[Rendered images with source text]
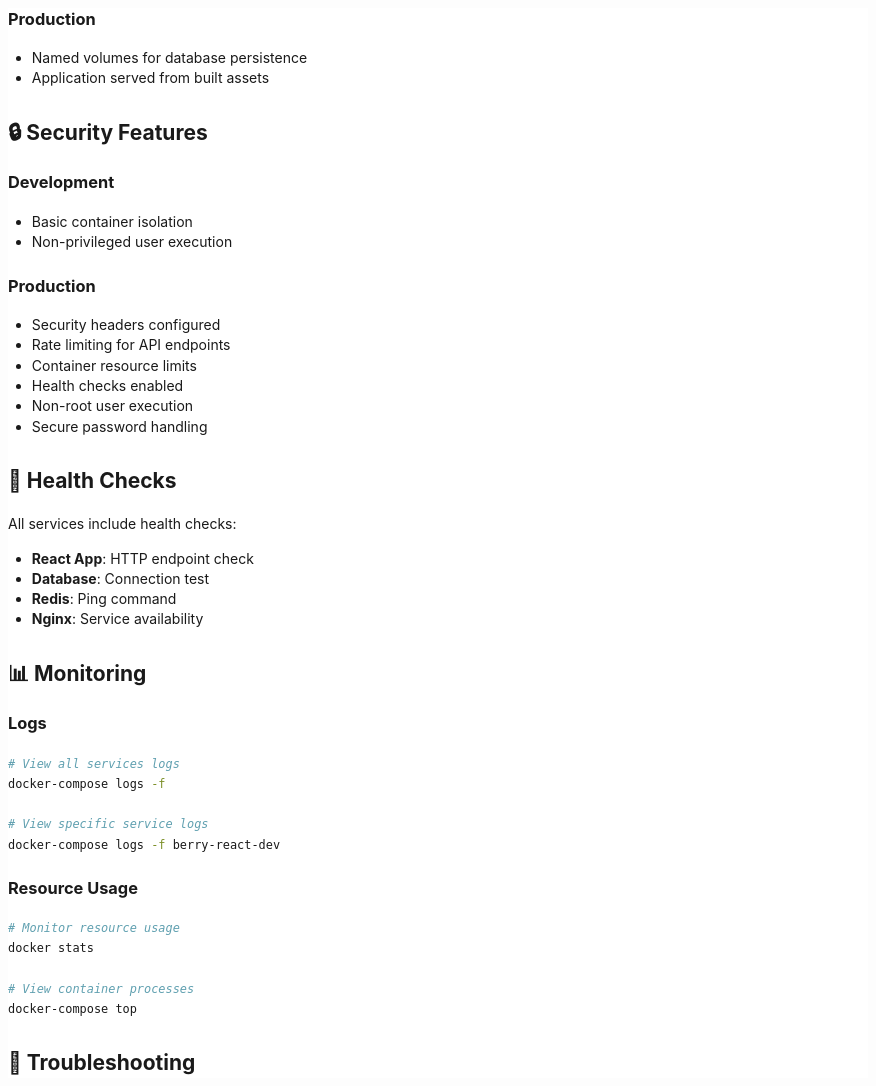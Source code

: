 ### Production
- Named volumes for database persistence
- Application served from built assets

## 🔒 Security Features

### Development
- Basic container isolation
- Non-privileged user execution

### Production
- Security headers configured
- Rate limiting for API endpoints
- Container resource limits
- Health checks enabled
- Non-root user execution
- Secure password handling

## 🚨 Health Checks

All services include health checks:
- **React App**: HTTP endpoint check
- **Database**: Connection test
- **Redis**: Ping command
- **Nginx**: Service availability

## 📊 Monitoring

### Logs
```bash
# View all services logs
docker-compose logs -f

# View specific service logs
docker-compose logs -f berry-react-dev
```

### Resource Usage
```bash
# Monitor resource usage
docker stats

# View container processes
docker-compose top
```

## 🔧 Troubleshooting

Required action - The expected output is an exact copy of the lines from the top of the data above through the line containing "- Security headers configured", both included, with every picture omitted.

Exercise output -
Source code

: ### Production
- Named volumes for database persistence
- Application served from built assets

## 🔒 Security Features

### Development
- Basic container isolation
- Non-privileged user execution

### Production
- Security headers configured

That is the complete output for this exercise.